Grâce à elle, des artistes se sont déplacés directement en classe pour faire découvrir la musique classique à des élèves avec un TSA. « C’est difficile de sortir avec ces élèves, explique Nathalie. Ils ne cadraient pas dans les beaux projets déjà proposés par l’OSM, alors j’ai sensibilisé l’orchestre et formé l’administration de l’OSM. On a fait du vivre ensemble... Et pas juste sur papier ! »

PHOTO ALAIN ROBERGE, LA PRESSE

Nathalie Leroux

Pour la musicothérapeute, l’inclusion, « c’est plus que donner accès », c’est favoriser la mixité. Elle poursuit d’ailleurs aujourd’hui ses activités de musicothérapie tout en appuyant différents acteurs dans leurs interventions auprès de personnes avec un trouble du spectre de l’autisme. Après Musique pour tous, elle développe Place pour tous.

Pour le Mois de l’autisme, qui a lieu en avril, elle rêvait d’un évènement rassembleur. Puis, ça lui est venu : les jeux vidéo ! Les enfants les adorent, qu’ils soient neurotypiques ou neurodivergents.

Nathalie a fait des recherches et découvert L’Orchestre de Jeux Vidéo, qui se consacre, comme son nom l’indique assez clairement, à la musique tirée des jeux vidéo. Bingo ! Ne manquait plus que de l’argent pour rendre l’évènement gratuit. C’est l’organisme à but non lucratif Autismopolis qui est venu lui prêter main-forte.

Le 27 avril, les familles pourront donc assister gracieusement à un concert de l’Orchestre de Jeux Vidéo à l’église de l’Acadie, à Saint-Jean-sur-Richelieu.

Beaucoup d’efforts seront déployés pour assurer le confort des spectateurs avec un trouble du spectre de l’autisme. Un scénario social sera publié pour que les enfants connaissent préalablement les détails de l’évènement. Ils y verront des photos du lieu et l’ordre dans lequel les choses se passeront pour amoindrir l’imprévisibilité avec laquelle ils peinent souvent à composer.

Il y aura sur place un petit espace d’apaisement sensoriel, des projections et quelques coquilles auditives (bien que ce soit un concert « apportez vos coquilles » !). Des bénévoles sensibilisés à la différence seront aussi là pour aider les parents qui auront besoin d’un coup de main.

Nathalie Leroux espère également voir beaucoup de familles qui ne sont pas touchées directement par le TSA : « Pour clore le Mois de l’autisme, je veux que les gens réalisent qu’on est tous humains ! C’est juste que nos perceptions et nos manifestations sont différentes. Tu aimes ce que tu entends ? Lui aussi ! Vous pouvez partager un beau moment ensemble. »

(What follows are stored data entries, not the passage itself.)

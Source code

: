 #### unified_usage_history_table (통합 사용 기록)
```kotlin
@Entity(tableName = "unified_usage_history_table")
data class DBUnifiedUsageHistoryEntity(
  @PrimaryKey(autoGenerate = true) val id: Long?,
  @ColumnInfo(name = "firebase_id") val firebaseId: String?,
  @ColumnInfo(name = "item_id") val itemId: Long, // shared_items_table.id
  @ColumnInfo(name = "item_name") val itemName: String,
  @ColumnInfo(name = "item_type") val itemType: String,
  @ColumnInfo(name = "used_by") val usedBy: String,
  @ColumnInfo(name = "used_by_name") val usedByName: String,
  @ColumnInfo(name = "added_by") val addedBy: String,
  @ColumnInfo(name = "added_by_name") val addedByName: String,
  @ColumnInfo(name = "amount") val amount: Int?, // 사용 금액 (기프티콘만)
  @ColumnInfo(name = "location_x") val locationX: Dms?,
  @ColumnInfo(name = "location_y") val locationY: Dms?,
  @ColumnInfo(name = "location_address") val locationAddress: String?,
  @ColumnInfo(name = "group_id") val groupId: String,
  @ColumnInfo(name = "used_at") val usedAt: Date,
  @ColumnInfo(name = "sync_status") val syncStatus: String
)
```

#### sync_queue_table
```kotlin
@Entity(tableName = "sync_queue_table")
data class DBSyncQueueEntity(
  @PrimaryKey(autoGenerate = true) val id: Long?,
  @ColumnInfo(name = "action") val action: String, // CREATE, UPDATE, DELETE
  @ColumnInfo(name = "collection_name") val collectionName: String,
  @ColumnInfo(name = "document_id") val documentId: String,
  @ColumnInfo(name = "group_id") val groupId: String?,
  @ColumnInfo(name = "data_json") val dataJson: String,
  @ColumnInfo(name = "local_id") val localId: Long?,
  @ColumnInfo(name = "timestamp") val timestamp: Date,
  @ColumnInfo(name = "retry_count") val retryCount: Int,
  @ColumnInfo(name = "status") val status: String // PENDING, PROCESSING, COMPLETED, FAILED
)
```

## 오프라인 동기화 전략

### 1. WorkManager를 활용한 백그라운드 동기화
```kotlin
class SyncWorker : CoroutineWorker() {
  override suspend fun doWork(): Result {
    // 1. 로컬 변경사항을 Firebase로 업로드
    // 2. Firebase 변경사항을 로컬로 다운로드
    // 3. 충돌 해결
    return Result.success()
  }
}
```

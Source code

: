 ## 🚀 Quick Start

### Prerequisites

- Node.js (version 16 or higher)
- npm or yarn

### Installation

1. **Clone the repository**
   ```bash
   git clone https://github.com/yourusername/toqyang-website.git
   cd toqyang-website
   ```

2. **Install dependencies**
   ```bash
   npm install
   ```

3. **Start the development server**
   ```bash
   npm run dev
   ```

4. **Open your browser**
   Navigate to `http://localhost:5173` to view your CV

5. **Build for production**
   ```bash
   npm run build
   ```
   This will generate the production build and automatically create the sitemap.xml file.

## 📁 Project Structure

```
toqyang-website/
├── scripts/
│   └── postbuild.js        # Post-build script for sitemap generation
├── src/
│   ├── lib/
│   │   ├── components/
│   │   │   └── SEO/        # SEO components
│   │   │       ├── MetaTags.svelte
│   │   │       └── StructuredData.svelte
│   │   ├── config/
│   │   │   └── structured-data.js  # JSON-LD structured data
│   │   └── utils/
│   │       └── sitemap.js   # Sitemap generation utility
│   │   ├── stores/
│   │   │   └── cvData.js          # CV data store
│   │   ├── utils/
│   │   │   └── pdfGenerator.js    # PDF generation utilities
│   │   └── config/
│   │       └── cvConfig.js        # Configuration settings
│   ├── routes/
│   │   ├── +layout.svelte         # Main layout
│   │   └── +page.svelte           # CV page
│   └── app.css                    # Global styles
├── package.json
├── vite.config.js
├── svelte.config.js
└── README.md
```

La musicothérapeute constate qu’un tel évènement permet non seulement de combler un manque auprès d’une clientèle aux besoins particuliers, mais également de sensibiliser le public neurotypique à ces enjeux. Que ce soit les spectateurs, les administrateurs de la salle de concert ou les musiciens. Elle les a déjà prévenus, d’ailleurs : « Ça se pourrait que des gens se lèvent, que d’autres crient, que certains sortent et que des applaudissements surviennent à des moments inattendus... Mais ça ne veut pas dire que vous n’êtes pas intéressants ! »

Nathalie Leroux rêve que, par la bande, le concert ouvre certains horizons pour les services publics, le milieu des loisirs et les services professionnels...

Voyez comme ça se peut.

Mieux encore : voyez comme c’est le fun.